#### MATERIAL FOR THIS TASK
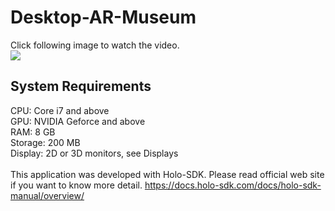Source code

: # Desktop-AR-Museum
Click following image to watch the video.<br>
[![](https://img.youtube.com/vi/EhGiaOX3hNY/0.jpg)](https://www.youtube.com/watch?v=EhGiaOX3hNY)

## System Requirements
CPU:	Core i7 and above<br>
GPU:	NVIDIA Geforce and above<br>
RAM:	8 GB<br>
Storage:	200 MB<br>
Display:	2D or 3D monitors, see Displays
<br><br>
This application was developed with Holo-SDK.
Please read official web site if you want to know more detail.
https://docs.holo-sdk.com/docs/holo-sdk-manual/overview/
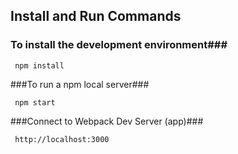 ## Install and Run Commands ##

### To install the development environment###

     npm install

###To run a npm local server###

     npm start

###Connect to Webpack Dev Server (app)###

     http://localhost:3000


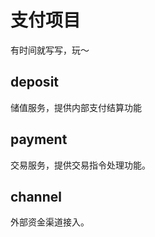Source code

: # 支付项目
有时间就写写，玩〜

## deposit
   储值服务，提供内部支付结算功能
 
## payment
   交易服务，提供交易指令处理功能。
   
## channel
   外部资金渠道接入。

* * *

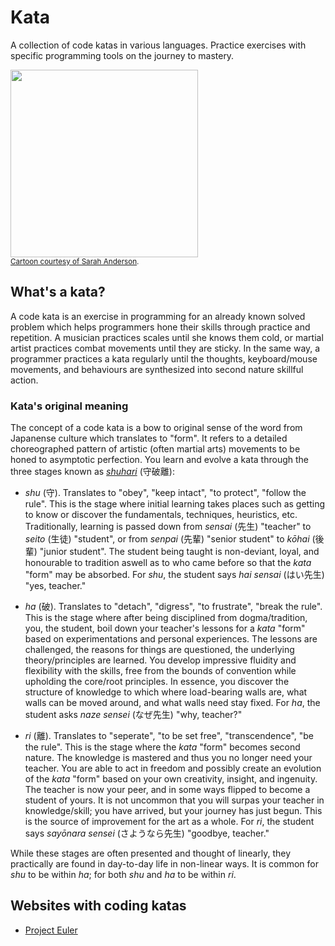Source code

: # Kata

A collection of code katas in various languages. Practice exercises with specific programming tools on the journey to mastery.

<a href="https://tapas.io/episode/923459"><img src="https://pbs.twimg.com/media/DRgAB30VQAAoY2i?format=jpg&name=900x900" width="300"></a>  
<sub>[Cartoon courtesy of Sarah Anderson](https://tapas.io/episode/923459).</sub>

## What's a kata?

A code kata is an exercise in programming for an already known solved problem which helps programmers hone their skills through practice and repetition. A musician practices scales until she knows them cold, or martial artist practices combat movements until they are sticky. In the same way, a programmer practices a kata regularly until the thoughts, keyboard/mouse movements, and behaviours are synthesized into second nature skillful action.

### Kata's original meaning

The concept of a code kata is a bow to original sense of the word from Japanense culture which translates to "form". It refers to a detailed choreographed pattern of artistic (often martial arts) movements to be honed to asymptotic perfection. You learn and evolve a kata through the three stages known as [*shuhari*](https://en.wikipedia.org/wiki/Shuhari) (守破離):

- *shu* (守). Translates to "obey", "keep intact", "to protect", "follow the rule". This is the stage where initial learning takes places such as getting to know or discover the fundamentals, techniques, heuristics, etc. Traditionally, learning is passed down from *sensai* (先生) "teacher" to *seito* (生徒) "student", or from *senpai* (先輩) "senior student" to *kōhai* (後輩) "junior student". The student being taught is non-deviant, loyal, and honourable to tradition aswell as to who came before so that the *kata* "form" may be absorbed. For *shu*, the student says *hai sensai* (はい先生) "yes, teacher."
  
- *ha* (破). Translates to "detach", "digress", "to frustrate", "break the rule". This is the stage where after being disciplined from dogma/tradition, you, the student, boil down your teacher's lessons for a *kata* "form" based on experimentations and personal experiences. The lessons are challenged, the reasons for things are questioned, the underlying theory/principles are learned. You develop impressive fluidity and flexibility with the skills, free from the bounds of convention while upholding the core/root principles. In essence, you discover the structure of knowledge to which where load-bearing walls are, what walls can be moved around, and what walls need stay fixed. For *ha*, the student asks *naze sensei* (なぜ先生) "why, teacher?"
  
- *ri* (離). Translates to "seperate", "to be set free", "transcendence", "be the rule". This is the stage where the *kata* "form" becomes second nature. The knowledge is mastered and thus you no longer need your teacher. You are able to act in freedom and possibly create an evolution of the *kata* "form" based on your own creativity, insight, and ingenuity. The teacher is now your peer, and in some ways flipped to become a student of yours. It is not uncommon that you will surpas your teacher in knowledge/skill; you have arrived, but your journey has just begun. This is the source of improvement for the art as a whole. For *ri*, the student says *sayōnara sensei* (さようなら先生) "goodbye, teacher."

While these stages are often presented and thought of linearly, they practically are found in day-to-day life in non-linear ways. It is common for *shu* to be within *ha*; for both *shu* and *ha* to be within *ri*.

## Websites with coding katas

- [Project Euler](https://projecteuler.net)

#### TRY IT
Count the lines above that include the word "original". Reply with that number alone.

#### COMPLETED EXERCISE
2